╭─ GIVEN ENTRIES

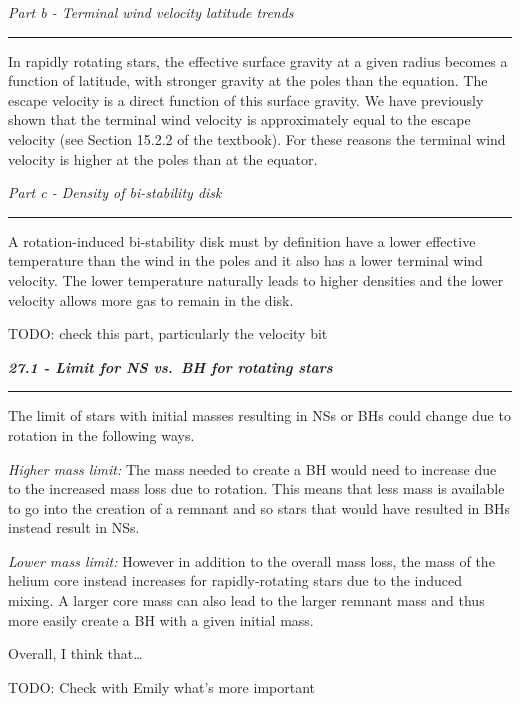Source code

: \documentclass[12pt, letterpaper, twoside]{article}
\newcommand{\question}[1]{{\noindent \it #1}}
\newcommand{\answer}[1]{
    \par\noindent\rule{\textwidth}{0.4pt}#1\vspace{0.5cm}
}
\newcommand{\todo}[1]{{\color{red}\begin{center}TODO: #1\end{center}}}
\begin{document}
\question{Part b - Terminal wind velocity latitude trends}
\answer{
    In rapidly rotating stars, the effective surface gravity at a given radius becomes a function of latitude, with stronger gravity at the poles than the equation. The escape velocity is a direct function of this surface gravity. We have previously shown that the terminal wind velocity is approximately equal to the escape velocity (see Section 15.2.2 of the textbook). For these reasons the terminal wind velocity is higher at the poles than at the equator.
}

\question{Part c - Density of bi-stability disk}
\answer{
    A rotation-induced bi-stability disk must by definition have a lower effective temperature than the wind in the poles and it also has a lower terminal wind velocity. The lower temperature naturally leads to higher densities and the lower velocity allows more gas to remain in the disk.
    \todo{check this part, particularly the velocity bit}
}

\question{\textbf{27.1 - Limit for NS vs.\ BH for rotating stars}}
\answer{
    The limit of stars with initial masses resulting in NSs or BHs could change due to rotation in the following ways.

    \textit{Higher mass limit:} The mass needed to create a BH would need to increase due to the increased mass loss due to rotation. This means that less mass is available to go into the creation of a remnant and so stars that would have resulted in BHs instead result in NSs.

    \textit{Lower mass limit:} However in addition to the overall mass loss, the mass of the helium core instead increases for rapidly-rotating stars due to the induced mixing. A larger core mass can also lead to the larger remnant mass and thus more easily create a BH with a given initial mass.

    Overall, I think that\dots
    \todo{Check with Emily what's more important}
}
\end{document}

╰─

# TASK OBJECTIVE:
The records above must be printed exactly; the pictures stay out.

# PROBLEM SOLUTION:
Source code

: \documentclass[12pt, letterpaper, twoside]{article}
\newcommand{\question}[1]{{\noindent \it #1}}
\newcommand{\answer}[1]{
    \par\noindent\rule{\textwidth}{0.4pt}#1\vspace{0.5cm}
}
\newcommand{\todo}[1]{{\color{red}\begin{center}TODO: #1\end{center}}}
\begin{document}
\question{Part b - Terminal wind velocity latitude trends}
\answer{
    In rapidly rotating stars, the effective surface gravity at a given radius becomes a function of latitude, with stronger gravity at the poles than the equation. The escape velocity is a direct function of this surface gravity. We have previously shown that the terminal wind velocity is approximately equal to the escape velocity (see Section 15.2.2 of the textbook). For these reasons the terminal wind velocity is higher at the poles than at the equator.
}

\question{Part c - Density of bi-stability disk}
\answer{
    A rotation-induced bi-stability disk must by definition have a lower effective temperature than the wind in the poles and it also has a lower terminal wind velocity. The lower temperature naturally leads to higher densities and the lower velocity allows more gas to remain in the disk.
    \todo{check this part, particularly the velocity bit}
}

\question{\textbf{27.1 - Limit for NS vs.\ BH for rotating stars}}
\answer{
    The limit of stars with initial masses resulting in NSs or BHs could change due to rotation in the following ways.

    \textit{Higher mass limit:} The mass needed to create a BH would need to increase due to the increased mass loss due to rotation. This means that less mass is available to go into the creation of a remnant and so stars that would have resulted in BHs instead result in NSs.

    \textit{Lower mass limit:} However in addition to the overall mass loss, the mass of the helium core instead increases for rapidly-rotating stars due to the induced mixing. A larger core mass can also lead to the larger remnant mass and thus more easily create a BH with a given initial mass.

    Overall, I think that\dots
    \todo{Check with Emily what's more important}
}
\end{document}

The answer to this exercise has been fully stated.